CiES, a Bend, Oregon-based company specializing in electronic sensor solutions, announced FAA approval to install fuel quantity senders in numerous makes and models of single- and twin-engine aircraft, adding to an extensive existing approved model list.
Supplemental type certificates for new installations have been approved for Cessna 310, 320, 340, 401, 402, 406, 411, 414, 421, and T303 twins; the Cessna 208 Caravan; de Havilland DHC–2 Beaver; Twin Commander 500, 600, and 700 series; Beechcraft Duchess, and Twin Bonanza; Piper PA–18 Super Cub; Stinson 108 and V–77 Reliant; SIAI Marchetti SF.260 and S.205; Helio Courier; and the North American/Ryan Navion, the company said in a news release.

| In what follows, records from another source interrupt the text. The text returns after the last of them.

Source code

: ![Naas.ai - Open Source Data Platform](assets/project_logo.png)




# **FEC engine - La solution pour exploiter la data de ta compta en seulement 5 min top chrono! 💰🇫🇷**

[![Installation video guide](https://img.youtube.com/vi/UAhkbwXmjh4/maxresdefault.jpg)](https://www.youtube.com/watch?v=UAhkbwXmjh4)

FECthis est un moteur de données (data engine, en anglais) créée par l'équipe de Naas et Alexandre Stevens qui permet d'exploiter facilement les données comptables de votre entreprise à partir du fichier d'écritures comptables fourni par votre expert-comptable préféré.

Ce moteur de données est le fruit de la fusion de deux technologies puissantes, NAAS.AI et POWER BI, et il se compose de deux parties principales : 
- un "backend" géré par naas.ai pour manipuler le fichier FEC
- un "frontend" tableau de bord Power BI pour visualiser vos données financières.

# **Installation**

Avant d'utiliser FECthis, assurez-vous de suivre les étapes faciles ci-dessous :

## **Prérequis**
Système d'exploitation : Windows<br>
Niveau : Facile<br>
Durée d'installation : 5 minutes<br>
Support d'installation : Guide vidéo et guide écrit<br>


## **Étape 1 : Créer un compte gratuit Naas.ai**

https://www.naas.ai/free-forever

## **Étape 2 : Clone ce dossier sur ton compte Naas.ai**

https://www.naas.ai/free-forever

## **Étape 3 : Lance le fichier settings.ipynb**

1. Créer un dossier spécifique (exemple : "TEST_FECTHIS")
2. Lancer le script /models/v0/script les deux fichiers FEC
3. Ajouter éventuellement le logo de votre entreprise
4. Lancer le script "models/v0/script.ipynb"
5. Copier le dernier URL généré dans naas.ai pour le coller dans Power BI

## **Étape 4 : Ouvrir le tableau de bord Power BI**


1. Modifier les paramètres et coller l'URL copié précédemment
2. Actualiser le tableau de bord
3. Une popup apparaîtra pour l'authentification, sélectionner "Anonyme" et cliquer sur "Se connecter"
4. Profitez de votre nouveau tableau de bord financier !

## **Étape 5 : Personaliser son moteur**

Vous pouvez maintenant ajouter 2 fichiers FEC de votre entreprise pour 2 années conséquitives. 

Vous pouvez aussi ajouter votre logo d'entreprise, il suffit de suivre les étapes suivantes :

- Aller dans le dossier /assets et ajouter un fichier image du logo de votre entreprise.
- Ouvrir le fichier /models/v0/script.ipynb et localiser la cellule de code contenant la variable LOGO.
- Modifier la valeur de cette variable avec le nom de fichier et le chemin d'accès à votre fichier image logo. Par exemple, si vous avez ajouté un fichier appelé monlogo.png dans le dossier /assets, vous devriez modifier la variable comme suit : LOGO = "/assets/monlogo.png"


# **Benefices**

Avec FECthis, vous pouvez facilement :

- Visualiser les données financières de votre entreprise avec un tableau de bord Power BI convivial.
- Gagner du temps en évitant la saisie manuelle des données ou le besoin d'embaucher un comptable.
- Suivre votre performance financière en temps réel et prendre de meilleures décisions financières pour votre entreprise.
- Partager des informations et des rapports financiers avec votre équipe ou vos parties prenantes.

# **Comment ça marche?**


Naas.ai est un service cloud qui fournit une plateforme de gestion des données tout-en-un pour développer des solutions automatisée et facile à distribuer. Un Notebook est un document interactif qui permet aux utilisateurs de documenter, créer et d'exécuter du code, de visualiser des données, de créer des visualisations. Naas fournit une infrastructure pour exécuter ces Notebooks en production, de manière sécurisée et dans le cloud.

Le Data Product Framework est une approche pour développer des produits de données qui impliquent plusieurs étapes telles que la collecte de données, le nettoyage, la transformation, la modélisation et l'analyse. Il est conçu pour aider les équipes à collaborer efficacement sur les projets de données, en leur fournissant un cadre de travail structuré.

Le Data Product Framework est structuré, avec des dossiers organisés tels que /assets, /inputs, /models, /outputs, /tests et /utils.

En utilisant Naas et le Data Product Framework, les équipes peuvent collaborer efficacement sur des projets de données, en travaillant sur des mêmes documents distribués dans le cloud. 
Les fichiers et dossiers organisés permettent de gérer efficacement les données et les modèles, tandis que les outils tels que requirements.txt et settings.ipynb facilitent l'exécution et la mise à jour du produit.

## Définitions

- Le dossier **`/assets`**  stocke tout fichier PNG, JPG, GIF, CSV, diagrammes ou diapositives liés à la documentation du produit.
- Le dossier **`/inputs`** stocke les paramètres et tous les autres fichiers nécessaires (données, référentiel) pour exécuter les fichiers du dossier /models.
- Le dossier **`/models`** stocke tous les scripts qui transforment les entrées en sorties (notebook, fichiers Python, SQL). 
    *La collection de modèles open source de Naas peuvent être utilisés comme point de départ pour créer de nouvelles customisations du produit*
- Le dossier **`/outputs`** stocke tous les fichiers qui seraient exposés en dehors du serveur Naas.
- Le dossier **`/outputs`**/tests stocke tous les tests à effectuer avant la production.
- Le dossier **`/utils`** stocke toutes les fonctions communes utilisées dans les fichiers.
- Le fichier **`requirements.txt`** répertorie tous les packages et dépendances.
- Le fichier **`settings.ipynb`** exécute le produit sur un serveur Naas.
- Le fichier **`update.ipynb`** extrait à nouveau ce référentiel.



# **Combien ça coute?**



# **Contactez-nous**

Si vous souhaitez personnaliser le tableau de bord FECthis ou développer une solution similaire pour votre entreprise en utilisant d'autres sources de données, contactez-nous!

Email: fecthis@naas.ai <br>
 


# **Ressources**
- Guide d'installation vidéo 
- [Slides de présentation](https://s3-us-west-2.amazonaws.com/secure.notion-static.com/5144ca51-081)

Kenmore Air, based in Seattle, will be the launch customer for the de Havilland DHC–2 Beaver fuel-quantity upgrade. Kenmore Air operates a large fleet of Beavers, and its rebuild program “is the standard of the industry,” said CiES President Scott Philiben.
The patented CiES fuel sender technology is a digital non-contact method designed exclusively for aircraft and the aircraft operating environment that the company says gives it “the preeminent position in GA fuel quantity system knowledge and design.” The method “eliminates electrical contact with the fuel that is prevalent in resistive or capacitance systems. Eliminating electricity from the fuel tank is far safer and insures a lifetime of trouble-free operation providing stable, consistent fuel level output.”
The CC284022-series fuel quantity senders have amassed over 890,000 hours of operation in original equipment manufacturer aircraft, it said.